Our study site is a large local Pinaceae infestation which originated from a 25 year old shelterbelt in the South Island high country of New Zealand. A comprehensive field survey was undertaken to provide ground truthing for remote detection and detailed information on structure and composition of the infestation representing a “first order” dispersal of trees, spreading from a known source (no secondary spread from newly established trees has yet occurred in the infestation). Multi-scale remote sensing data (airborne LiDAR sensor, ALS; and spectral imagery) were acquired from an unmanned aerial vehicle (UAV) and a fixed wing manned aircraft. Data fusion methods were developed to enhance the detection of invasive conifers and analysis techniques were deployed which enabled us to define the detection threshold for various sensors.

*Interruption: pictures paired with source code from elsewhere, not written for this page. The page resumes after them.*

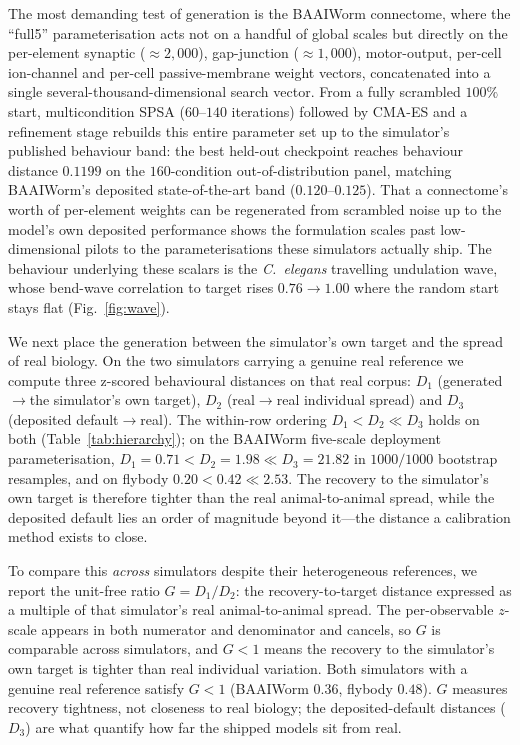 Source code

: \documentclass[11pt]{article}
\begin{document}
The most demanding test of generation is the BAAIWorm connectome, where the ``full5'' parameterisation acts not on a handful of global scales but directly on the per-element synaptic ($\approx2{,}000$), gap-junction ($\approx1{,}000$), motor-output, per-cell ion-channel and per-cell passive-membrane weight vectors, concatenated into a single several-thousand-dimensional search vector. From a fully scrambled $100\%$ start, multicondition SPSA ($60$--$140$ iterations) followed by CMA-ES and a refinement stage rebuilds this entire parameter set up to the simulator's published behaviour band: the best held-out checkpoint reaches behaviour distance $0.1199$ on the $160$-condition out-of-distribution panel, matching BAAIWorm's deposited state-of-the-art band ($0.120$--$0.125$). That a connectome's worth of per-element weights can be regenerated from scrambled noise up to the model's own deposited performance shows the formulation scales past low-dimensional pilots to the parameterisations these simulators actually ship. The behaviour underlying these scalars is the \emph{C.~elegans} travelling undulation wave, whose bend-wave correlation to target rises $0.76\to1.00$ where the random start stays flat (Fig.~\ref{fig:wave}).

We next place the generation between the simulator's own target and the spread of real biology. On the two simulators carrying a genuine real reference we compute three z-scored behavioural distances on that real corpus: $D_1$ (generated$\to$the simulator's own target), $D_2$ (real$\to$real individual spread) and $D_3$ (deposited default$\to$real). The within-row ordering $D_1{<}D_2{\ll}D_3$ holds on both (Table~\ref{tab:hierarchy}); on the BAAIWorm five-scale deployment parameterisation, $D_1{=}0.71<D_2{=}1.98\ll D_3{=}21.82$ in $1000/1000$ bootstrap resamples, and on flybody $0.20<0.42\ll2.53$. The recovery to the simulator's own target is therefore tighter than the real animal-to-animal spread, while the deposited default lies an order of magnitude beyond it---the distance a calibration method exists to close.

To compare this \emph{across} simulators despite their heterogeneous references, we report the unit-free ratio $G{=}D_1/D_2$: the recovery-to-target distance expressed as a multiple of that simulator's real animal-to-animal spread. The per-observable $z$-scale appears in both numerator and denominator and cancels, so $G$ is comparable across simulators, and $G{<}1$ means the recovery to the simulator's own target is tighter than real individual variation. Both simulators with a genuine real reference satisfy $G{<}1$ (BAAIWorm $0.36$, flybody $0.48$). $G$ measures recovery tightness, not closeness to real biology; the deposited-default distances ($D_3$) are what quantify how far the shipped models sit from real.
\end{document}
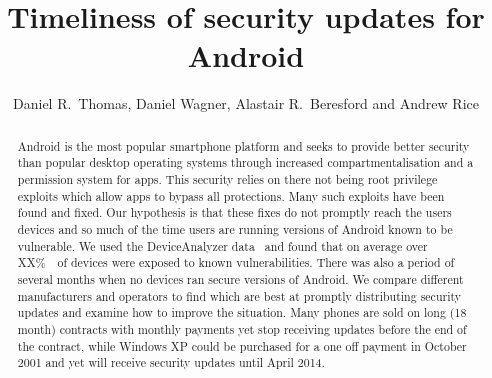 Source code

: \documentclass[conference,a4paper,twoside]{IEEEtran}
\author{Daniel R.\ Thomas, Daniel Wagner, Alastair R.\ Beresford and Andrew Rice}
\newcommand{\percInsec}{XX\%~\cite{TODO}}
\begin{document}
\title{Timeliness of security updates for Android}


\author{
}


\maketitle


\begin{abstract}
Android is the most popular smartphone platform and seeks to provide better security than popular desktop operating systems through increased compartmentalisation and a permission system for apps.
This security relies on there not being root privilege exploits which allow apps to bypass all protections.
Many such exploits have been found and fixed.
Our hypothesis is that these fixes do not promptly reach the users devices and so much of the time users are running versions of Android known to be vulnerable.
We used the DeviceAnalyzer data~\cite{Wagner2013} and found that on average over \percInsec\ of devices were exposed to known vulnerabilities.
There was also a period of several months when no devices ran secure versions of Android.
We compare different manufacturers and operators to find which are best at promptly distributing security updates and examine how to improve the situation.
Many phones are sold on long (18 month) contracts with monthly payments yet stop receiving updates before the end of the contract, while Windows XP could be purchased for a one off payment in October 2001 and yet will receive security updates until April 2014.
\end{abstract}
\end{document}
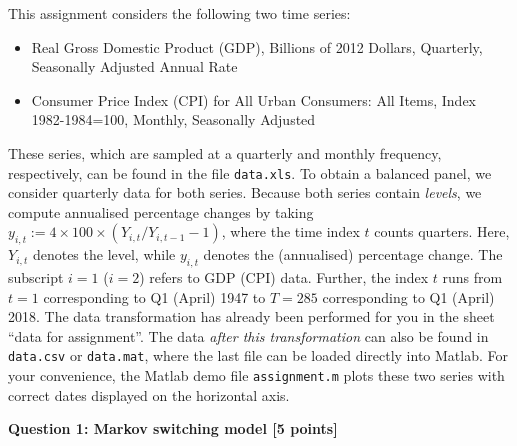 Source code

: \documentclass[12pt, a4paper]{article}
\begin{document}
\bigskip \noindent This assignment considers the following two time series:
\begin{itemize}
\item Real Gross Domestic Product (GDP), Billions of 2012 Dollars, Quarterly, Seasonally Adjusted Annual Rate
\item Consumer Price Index (CPI) for All Urban Consumers: All Items, Index 1982-1984=100, Monthly, Seasonally Adjusted
\end{itemize}
These series, which are sampled at a quarterly and monthly frequency, respectively, can be found in the file \texttt{data.xls}. To obtain a balanced panel, we consider quarterly data for both series. Because both series contain \emph{levels}, we compute  annualised percentage changes by taking $y_{i,t}:=4\times 100\times(Y_{i,t}/Y_{i,t-1}-1)$, where the time index $t$ counts quarters. Here, $Y_{i,t}$ denotes the level, while $y_{i,t}$ denotes the (annualised) percentage change. The subscript $i=1$ ($i=2$) refers to  GDP (CPI) data. Further, the index $t$ runs from $t=1$ corresponding to Q1 (April) 1947 to $T=285$ corresponding to Q1 (April) 2018.  The data transformation has already been performed for you in the sheet ``data for assignment''. The data \emph{after this transformation} can also be found in  \texttt{data.csv} or \texttt{data.mat}, where the last file can be loaded directly into Matlab. For your convenience, the Matlab demo file \texttt{assignment.m} plots these two series with correct dates displayed on the horizontal axis.

\bigskip

\noindent \textbf{Question 1: Markov switching model [5 points]}
\end{document}

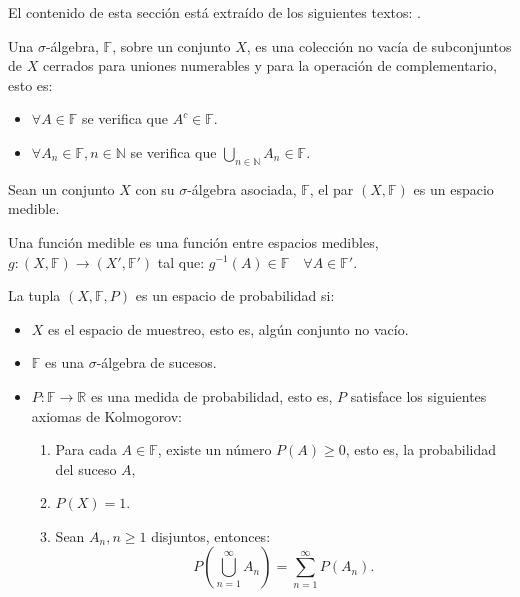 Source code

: \documentclass[../proyecto.tex]{memoir}
\begin{document}
El contenido de esta sección está extraído de los siguientes textos: \cite{elLibro, grandesNumeros, loeve}. 

\begin{defi}
Una $\sigma$-álgebra, $\mathds{F}$, sobre un conjunto $X$, es una colección no vacía de subconjuntos de $X$ cerrados para uniones numerables y para la operación de complementario, esto es:
\begin{itemize}
\item $\forall A \in \mathds{F}$ se verifica que $A^{c} \in \mathds{F}$.
\item $ \forall A_{n} \in \mathds{F}, n \in \mathds{N} $ se verifica que $\bigcup _{n \in \mathds{N}} A_{n} \in \mathds{F}$.
\end{itemize}
\end{defi}

\begin{defi}
Sean un conjunto $X$ con su $\sigma$-álgebra asociada, $\mathds{F}$, el par $(X, \mathds{F})$ es un espacio medible. 
\end{defi}

\begin{defi}
Una función medible es una función entre espacios medibles, $g: (X, \mathds{F}) \rightarrow (X', \mathds{F}')$ tal que: $g^{-1}(A) \in \mathds{F} \quad \forall A \in \mathds{F}'$.
\end{defi}

\begin{defi}
La tupla $(X, \mathds{F}, P)$ es un espacio de probabilidad si:
\begin{itemize}
\item $X$ es el espacio de muestreo, esto es, algún conjunto no vacío.
\item $\mathds{F}$ es una $\sigma$-álgebra de sucesos.
\item $P: \mathds{F} \to \mathds{R}$ es una medida de probabilidad, 
esto es, $P$ satisface los siguientes axiomas de Kolmogorov:
\begin{enumerate}
\item Para cada $A\in\mathds{F}$, existe un número $P(A) \geq 0$, esto es, la probabilidad del suceso $A$,
\item $P(X)=1$.
\item Sean ${A_n, n \geq 1}$ disjuntos, entonces: $$
	P \left( \bigcup_{n=1}^{\infty} A_{n} \right) = \sum_{n=1}^{\infty} P(A_n).
$$
\end{enumerate}
\end{itemize}
\end{defi}
\end{document}
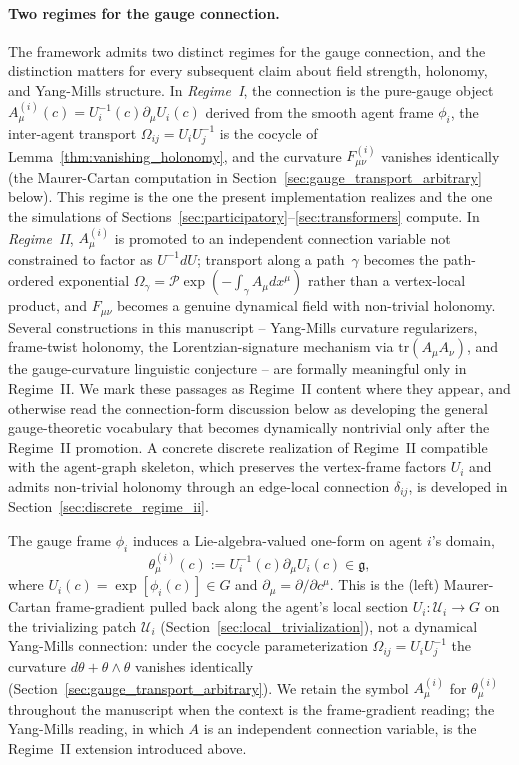 \documentclass[11pt]{article}
\begin{document}
\paragraph{Two regimes for the gauge connection.} The framework admits two distinct regimes for the gauge connection, and the distinction matters for every subsequent claim about field strength, holonomy, and Yang-Mills structure. In \emph{Regime~I}, the connection is the pure-gauge object $A^{(i)}_\mu(c) = U_i^{-1}(c)\partial_\mu U_i(c)$ derived from the smooth agent frame $\phi_i$, the inter-agent transport $\Omega_{ij} = U_iU_j^{-1}$ is the cocycle of Lemma~\ref{thm:vanishing_holonomy}, and the curvature $F^{(i)}_{\mu\nu}$ vanishes identically (the Maurer-Cartan computation in Section~\ref{sec:gauge_transport_arbitrary} below). This regime is the one the present implementation realizes and the one the simulations of Sections~\ref{sec:participatory}--\ref{sec:transformers} compute. In \emph{Regime~II}, $A^{(i)}_\mu$ is promoted to an independent connection variable not constrained to factor as $U^{-1}dU$; transport along a path~$\gamma$ becomes the path-ordered exponential $\Omega_\gamma = \mathcal{P}\exp(-\int_\gamma A_\mu  dx^\mu)$ rather than a vertex-local product, and $F_{\mu\nu}$ becomes a genuine dynamical field with non-trivial holonomy. Several constructions in this manuscript -- Yang-Mills curvature regularizers, frame-twist holonomy, the Lorentzian-signature mechanism via $\mathrm{tr}(A_\mu A_\nu)$, and the gauge-curvature linguistic conjecture -- are formally meaningful only in Regime~II. We mark these passages as Regime~II content where they appear, and otherwise read the connection-form discussion below as developing the general gauge-theoretic vocabulary that becomes dynamically nontrivial only after the Regime~II promotion. A concrete discrete realization of Regime~II compatible with the agent-graph skeleton, which preserves the vertex-frame factors $U_i$ and admits non-trivial holonomy through an edge-local connection $\delta_{ij}$, is developed in Section~\ref{sec:discrete_regime_ii}.

The gauge frame $\phi_i$ induces a Lie-algebra-valued one-form on agent $i$'s domain,
\begin{equation}
\theta^{(i)}_\mu(c) := U_i^{-1}(c) \partial_\mu U_i(c) \in \mathfrak{g},
\label{eq:connection_form}
\end{equation}
where $U_i(c) = \exp[\phi_i(c)] \in G$ and $\partial_\mu = \partial/\partial c^\mu$. This is the (left) Maurer-Cartan frame-gradient pulled back along the agent's local section $U_i: \mathcal{U}_i \to G$ on the trivializing patch $\mathcal{U}_i$ (Section~\ref{sec:local_trivialization}), not a dynamical Yang-Mills connection: under the cocycle parameterization $\Omega_{ij} = U_i U_j^{-1}$ the curvature $d\theta + \theta \wedge \theta$ vanishes identically (Section~\ref{sec:gauge_transport_arbitrary}). We retain the symbol $A^{(i)}_\mu$ for $\theta^{(i)}_\mu$ throughout the manuscript when the context is the frame-gradient reading; the Yang-Mills reading, in which $A$ is an independent connection variable, is the Regime~II extension introduced above.
\end{document}
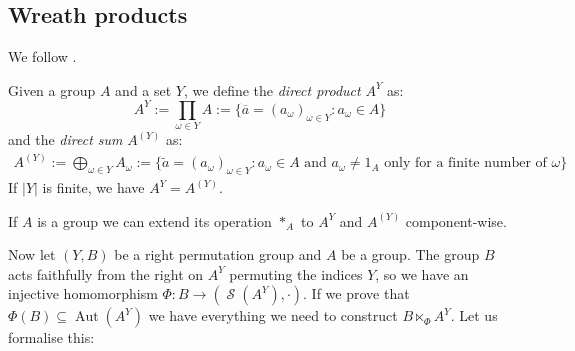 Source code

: \documentclass[mat1]{fmfdeloTS2.0}
\DeclareMathOperator{\aut}{\mathrm{Aut}}		%
\DeclareMathOperator{\symm}{\mathcal{S}}		%
\begin{document}
\subsection{Wreath products}\label{subsec:wreath prod}
We follow \cite{10}.

\begin{definition}
Given a group $A$ and a set $Y$, we define the \emph{direct product} $A^Y$ as:
\[A^Y := \prod_{\omega\in Y} A:=\{ \overline{a}=(a_\omega )_{\omega\in Y} : a_\omega\in A\}\]
and the \emph{direct sum} $A^{(Y)}$ as:
\begin{align*}
A^{(Y)} :=\bigoplus_{\omega\in Y}A_\omega:=\{ \widetilde{a}=(a_\omega )_{\omega\in Y} : a_\omega\in A \text{ and }a_\omega\neq 1_A\text{ only for a finite number of }\omega \} 
\end{align*}
If $|Y|$ is finite, we have $A^Y=A^{(Y)}$.
\end{definition}

\begin{remark}
If $A$ is a group we can extend its operation $*_A$ to $A^Y$ and $A^{(Y)}$ component-wise.
\end{remark}

Now let $(Y,B)$ be a right permutation group and $A$ be a group. The group $B$ acts faithfully from the right on $A^Y$ permuting the indices $Y$, so we have an injective homomorphism $\Phi: B\longrightarrow (\symm(A^Y),\cdot)$. If we prove that $\Phi(B)\subseteq\aut(A^Y)$ we have everything we need to construct $B\ltimes_\Phi A^{Y}$. Let us formalise this:
\end{document}
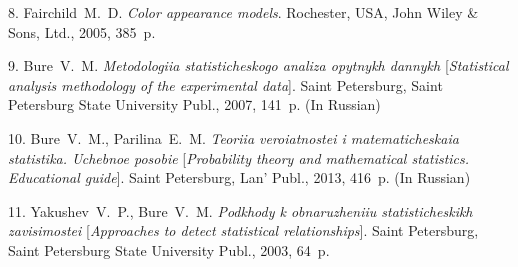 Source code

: {8. {Fairchild~M.~D. } {\it Color appearance models}. Rochester,
USA, John Wiley \& Sons, Ltd., 2005, 385~p.

9. {Bure~V.~M.} {\it Metodologiia statisticheskogo analiza
opytnykh dannykh} [{\it Statistical analysis methodology of the
experimental data}]. Saint Petersburg, Saint Petersburg State
University Publ., 2007, 141~p. (In Russian)

10. {Bure~V.~M., Parilina~E.~M. } {\it Teoriia veroiatnostei i
matematicheskaia statistika. Uchebnoe posobie} [{\it Probability
theory and mathematical statistics. Educational guide}]. Saint
Petersburg, Lan' Publ., 2013, 416~p. (In Russian)

11. {Yakushev~V.~P., Bure~V.~M.} {\it Podkhody k obnaruzheniiu
statisticheskikh zavisimostei} [{\it Approaches to detect
statistical relationships}]. Saint Petersburg, Saint Petersburg
State University Publ., 2003, 64~p.



}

Our ground survey expanded across more than 800 ha. More than 17,000 trees were measured (Height range = 1 cm to 476 cm) and georeferenced providing spatially accurate information on abundance, maturity (coning) and size distributions. The full census allowed us to test the detection ability of our remote sensing approaches and we found that data from both platforms and using both logistic regression and random forests for classification provided highly accurate (kappa < 0:996) detection of invasive conifers. Our study showed that the data from both UAV and manned aircraft was useful for detecting trees as small as 1 m in height and enabled us to detect nearly every coning individual in the surveyed area. It also allowed us to describe the spread pattern accurately and mapping the densities across the topography of the study site. Both will enable us to test various hypotheses on wind dispersal patterns.
The results of the remote sensing work allowed us to remotely map, with a given accuracy, the full extent of the infestation as the basis for future control. Furthermore, the results provide confidence on the usability and cost efficiency of remote sensing approaches to detect invasive tree species early enough for effective control and management in New Zealand’s High country.